ACTIVITY:
When you answer, copy every line of the listing below exactly.

DATA TO EXAMINE:
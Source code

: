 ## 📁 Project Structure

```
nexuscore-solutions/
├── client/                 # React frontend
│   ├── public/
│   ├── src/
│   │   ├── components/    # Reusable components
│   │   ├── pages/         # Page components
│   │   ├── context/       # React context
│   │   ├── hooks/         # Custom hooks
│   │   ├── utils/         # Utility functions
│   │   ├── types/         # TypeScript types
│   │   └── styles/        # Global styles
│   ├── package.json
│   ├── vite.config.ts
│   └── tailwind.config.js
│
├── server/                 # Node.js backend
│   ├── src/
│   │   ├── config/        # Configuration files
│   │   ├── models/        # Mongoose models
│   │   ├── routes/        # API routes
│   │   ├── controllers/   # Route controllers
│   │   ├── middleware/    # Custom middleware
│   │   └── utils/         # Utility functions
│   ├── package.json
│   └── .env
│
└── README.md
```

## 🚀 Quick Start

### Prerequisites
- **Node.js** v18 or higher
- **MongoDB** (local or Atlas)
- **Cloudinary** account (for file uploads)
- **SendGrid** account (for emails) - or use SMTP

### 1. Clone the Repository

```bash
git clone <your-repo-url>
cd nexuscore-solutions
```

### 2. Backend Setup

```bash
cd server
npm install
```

ANSWER SECTION:
Source code

: ## 📁 Project Structure

```
nexuscore-solutions/
├── client/                 # React frontend
│   ├── public/
│   ├── src/
│   │   ├── components/    # Reusable components
│   │   ├── pages/         # Page components
│   │   ├── context/       # React context
│   │   ├── hooks/         # Custom hooks
│   │   ├── utils/         # Utility functions
│   │   ├── types/         # TypeScript types
│   │   └── styles/        # Global styles
│   ├── package.json
│   ├── vite.config.ts
│   └── tailwind.config.js
│
├── server/                 # Node.js backend
│   ├── src/
│   │   ├── config/        # Configuration files
│   │   ├── models/        # Mongoose models
│   │   ├── routes/        # API routes
│   │   ├── controllers/   # Route controllers
│   │   ├── middleware/    # Custom middleware
│   │   └── utils/         # Utility functions
│   ├── package.json
│   └── .env
│
└── README.md
```

## 🚀 Quick Start

### Prerequisites
- **Node.js** v18 or higher
- **MongoDB** (local or Atlas)
- **Cloudinary** account (for file uploads)
- **SendGrid** account (for emails) - or use SMTP

### 1. Clone the Repository

```bash
git clone <your-repo-url>
cd nexuscore-solutions
```

### 2. Backend Setup

```bash
cd server
npm install
```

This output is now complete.